Just keep staring
November 27th, 2012 by ps1scblogThe “Pan” in Pan-STARRS stands for panoramic, but roughly a quarter of the telescope’s time is spent staring at the same ten points in the sky over and over again. These may make up under a quarter of one percent of area of the map of the sky Pan-STARRS1 is making, but they have paid big scientific dividends and have the prospect to produce even more interesting research.
The sky is big, really, really big, it’s the size of almost 200,000 full moons. Pan-STARRS1 is spending about half its time mapping three quarters of this multiple times in different colours of light. However some science goals need more regular observations of patches of the sky. One such goal is looking for exploding stars known as supernovae. If you regularly image a patch of the sky you won’t see exactly the same image over and over again. Sometimes you’ll notice that stars are changing in brightness. These can be because they are pulsating stars which vary slightly in brightness. However there are some stars which are so high in mass that they burn out their fuel quickly and then explode as supernovae. By observing the same part of the sky over and over again, the rapid increase in brightness of supernovae in distant galaxies can be observed. This allows the detection of new supernovae with Pan-STARRS1 which can then be followed up with other telescopes. Have a look at the movie below which shows a supernova detected by Pan-STARRS1.

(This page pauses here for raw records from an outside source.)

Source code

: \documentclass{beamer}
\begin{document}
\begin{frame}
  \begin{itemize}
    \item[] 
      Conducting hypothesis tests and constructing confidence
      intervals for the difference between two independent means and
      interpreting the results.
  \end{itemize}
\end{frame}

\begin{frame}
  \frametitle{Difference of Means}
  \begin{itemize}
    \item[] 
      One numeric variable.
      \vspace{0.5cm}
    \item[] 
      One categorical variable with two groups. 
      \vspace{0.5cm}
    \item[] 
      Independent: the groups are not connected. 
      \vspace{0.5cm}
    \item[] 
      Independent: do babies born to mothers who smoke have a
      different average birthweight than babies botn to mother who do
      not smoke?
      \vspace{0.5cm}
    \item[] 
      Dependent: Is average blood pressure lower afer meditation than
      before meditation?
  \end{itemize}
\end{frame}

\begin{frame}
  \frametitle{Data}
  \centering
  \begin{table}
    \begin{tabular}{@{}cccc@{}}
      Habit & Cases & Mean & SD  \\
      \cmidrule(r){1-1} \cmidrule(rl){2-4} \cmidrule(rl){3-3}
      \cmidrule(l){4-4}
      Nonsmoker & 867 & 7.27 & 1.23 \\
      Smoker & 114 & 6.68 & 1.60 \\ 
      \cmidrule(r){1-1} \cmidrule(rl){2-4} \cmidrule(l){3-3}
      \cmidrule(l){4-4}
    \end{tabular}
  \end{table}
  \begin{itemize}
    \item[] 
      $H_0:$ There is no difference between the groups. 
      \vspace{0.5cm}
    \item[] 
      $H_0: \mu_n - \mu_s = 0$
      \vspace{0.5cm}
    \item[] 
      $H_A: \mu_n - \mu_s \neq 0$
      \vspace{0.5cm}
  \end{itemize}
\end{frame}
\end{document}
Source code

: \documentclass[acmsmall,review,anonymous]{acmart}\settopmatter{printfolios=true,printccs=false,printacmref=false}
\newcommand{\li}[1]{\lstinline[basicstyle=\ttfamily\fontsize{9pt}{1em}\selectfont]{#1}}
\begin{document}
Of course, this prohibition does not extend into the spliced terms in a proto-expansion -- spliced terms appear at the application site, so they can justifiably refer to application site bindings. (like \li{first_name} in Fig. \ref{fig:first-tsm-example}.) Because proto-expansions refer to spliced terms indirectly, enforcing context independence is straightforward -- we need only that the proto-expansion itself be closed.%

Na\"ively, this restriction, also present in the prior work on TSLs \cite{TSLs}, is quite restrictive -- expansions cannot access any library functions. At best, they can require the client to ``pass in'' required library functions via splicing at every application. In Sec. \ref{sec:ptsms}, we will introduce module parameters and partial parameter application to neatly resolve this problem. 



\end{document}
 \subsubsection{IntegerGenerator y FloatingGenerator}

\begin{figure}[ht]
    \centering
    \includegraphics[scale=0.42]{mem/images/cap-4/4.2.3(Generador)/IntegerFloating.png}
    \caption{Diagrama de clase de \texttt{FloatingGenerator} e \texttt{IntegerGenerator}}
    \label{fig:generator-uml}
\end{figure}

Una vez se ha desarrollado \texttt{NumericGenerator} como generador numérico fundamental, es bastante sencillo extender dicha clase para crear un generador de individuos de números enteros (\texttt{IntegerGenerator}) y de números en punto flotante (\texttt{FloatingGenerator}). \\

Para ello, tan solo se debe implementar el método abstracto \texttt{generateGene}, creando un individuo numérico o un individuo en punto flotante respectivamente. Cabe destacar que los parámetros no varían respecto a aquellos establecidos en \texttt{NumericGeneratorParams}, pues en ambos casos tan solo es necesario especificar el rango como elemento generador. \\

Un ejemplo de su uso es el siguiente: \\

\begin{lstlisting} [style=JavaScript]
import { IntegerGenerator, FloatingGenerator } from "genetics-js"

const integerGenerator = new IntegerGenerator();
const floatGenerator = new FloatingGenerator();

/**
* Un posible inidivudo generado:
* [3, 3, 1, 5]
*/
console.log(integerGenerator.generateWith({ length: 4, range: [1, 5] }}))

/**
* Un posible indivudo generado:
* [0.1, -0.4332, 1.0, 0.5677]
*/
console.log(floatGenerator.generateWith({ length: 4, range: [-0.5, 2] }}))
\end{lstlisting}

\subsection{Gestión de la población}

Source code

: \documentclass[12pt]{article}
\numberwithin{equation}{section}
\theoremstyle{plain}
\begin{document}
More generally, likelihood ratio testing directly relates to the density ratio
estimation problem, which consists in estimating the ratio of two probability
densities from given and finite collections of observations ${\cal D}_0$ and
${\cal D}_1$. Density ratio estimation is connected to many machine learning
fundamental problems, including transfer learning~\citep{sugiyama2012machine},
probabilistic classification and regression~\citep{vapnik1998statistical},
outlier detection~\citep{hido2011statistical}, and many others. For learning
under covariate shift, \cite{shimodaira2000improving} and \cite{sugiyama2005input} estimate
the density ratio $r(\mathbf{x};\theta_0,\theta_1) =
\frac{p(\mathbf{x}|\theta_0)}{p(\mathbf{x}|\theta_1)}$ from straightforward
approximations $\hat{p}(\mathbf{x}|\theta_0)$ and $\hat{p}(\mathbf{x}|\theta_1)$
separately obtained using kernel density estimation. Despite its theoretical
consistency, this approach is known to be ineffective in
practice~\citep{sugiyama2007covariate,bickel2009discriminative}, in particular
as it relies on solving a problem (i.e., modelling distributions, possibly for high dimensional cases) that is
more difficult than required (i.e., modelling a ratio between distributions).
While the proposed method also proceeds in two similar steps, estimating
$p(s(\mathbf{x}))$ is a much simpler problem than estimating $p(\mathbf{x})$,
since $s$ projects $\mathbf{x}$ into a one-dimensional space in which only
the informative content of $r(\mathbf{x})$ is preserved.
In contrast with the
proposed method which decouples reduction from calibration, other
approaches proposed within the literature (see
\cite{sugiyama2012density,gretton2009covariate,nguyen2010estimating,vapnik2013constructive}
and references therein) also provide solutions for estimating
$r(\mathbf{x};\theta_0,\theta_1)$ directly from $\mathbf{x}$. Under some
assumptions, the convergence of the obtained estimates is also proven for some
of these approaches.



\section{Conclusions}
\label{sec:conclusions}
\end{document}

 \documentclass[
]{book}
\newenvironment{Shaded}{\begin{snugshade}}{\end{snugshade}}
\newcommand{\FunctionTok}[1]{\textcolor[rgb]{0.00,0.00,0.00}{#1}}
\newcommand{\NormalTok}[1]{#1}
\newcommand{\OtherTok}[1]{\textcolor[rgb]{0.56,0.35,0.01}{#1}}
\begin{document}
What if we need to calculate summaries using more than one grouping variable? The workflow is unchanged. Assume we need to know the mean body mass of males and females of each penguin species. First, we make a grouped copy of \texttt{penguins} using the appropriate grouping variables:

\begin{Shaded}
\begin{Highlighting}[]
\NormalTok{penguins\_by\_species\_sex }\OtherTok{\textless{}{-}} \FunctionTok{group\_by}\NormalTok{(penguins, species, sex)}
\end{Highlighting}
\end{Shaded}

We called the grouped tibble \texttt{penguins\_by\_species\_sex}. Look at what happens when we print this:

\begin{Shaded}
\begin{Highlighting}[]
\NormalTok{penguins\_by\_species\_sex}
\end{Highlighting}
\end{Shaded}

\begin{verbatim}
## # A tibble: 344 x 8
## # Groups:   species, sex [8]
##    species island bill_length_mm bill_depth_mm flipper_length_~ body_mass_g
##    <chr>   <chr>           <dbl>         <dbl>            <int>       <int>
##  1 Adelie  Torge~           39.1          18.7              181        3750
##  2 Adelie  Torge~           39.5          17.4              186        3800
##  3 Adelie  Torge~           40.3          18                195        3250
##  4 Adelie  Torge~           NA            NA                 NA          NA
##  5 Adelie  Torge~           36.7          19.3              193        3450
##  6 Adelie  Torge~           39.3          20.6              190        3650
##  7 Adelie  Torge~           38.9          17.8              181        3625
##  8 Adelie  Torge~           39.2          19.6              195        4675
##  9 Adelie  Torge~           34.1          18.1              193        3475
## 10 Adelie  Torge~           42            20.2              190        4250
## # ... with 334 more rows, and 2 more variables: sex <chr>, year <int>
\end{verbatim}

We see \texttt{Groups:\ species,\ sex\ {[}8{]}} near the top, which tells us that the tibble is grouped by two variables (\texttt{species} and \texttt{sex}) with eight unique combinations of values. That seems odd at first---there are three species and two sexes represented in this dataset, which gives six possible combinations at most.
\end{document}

So far Pan-STARRS1 has detected thousands of probable supernovae, many of them a bit strange. Matt McCrum in Belfast has been looking at supernovae which do not have a clear host galaxy. Laura Chomiuk also wrote a post about some especially strange, extremely bright supernovae. Single exploding stars are not the only sources of supernovae. Binary stars can sometimes be so close that one star will rip matter off the other and suck it on to its own surface. If the star receiving the matter is a white dwarf, there is a limit to how much matter can be dumped on it. Once the white dwarf reaches about 1.4 times the mass of the Sun the physical mechanism that supports the white dwarf against collapse is overpowered. The white dwarf then suffers an cataclysmic collapse which also generates a massive explosion. Because this happens at a specific mass, the brightness of these type of supernovae is approximately the same. Hence these can be used as standard candles to measure distances in the universe. Find this type of supernova and you measure how fast it appears to be receding from us and you can measure how fast the universe is expanding at a particular distance. Build up a large sample and you can work out if the universe is accelerating or decelerating. This is was used in the 1990s to determine that the universe was in-fact accelerating. Pan-STARRS1 is currently building up a sample of this type of supernovae to constrain the expansion history of the universe even more.
Staring at the same place over and over also means you get more and more photons. You can add these up by “stacking” images. While this isn’t literally stacking photographic plates on top of each other, it produces a similar effect, detecting fainter objects than you would from just a single image. Do this with years worth of images over the ten repeatedly surveyed fields (known as Medium Deep Fields) and you get wonderfully deep, detailed images. These fields aren’t chosen at random, they tend to point away from the galaxy so the number of foreground stars is low. Many other surveys have taken data in infrared light as well as the X-ray and radio. By picking areas also covered by these surveys for their deep, repeatedly surveyed fields, Pan-STARRS1 scientists can use these other datasets for studying galaxies in far-flung corners of the universe.
So yes, these fields may be small by Pan-STARRS standards, but the repeated sampling makes them fantastic for characterising parts of the universe that are far away.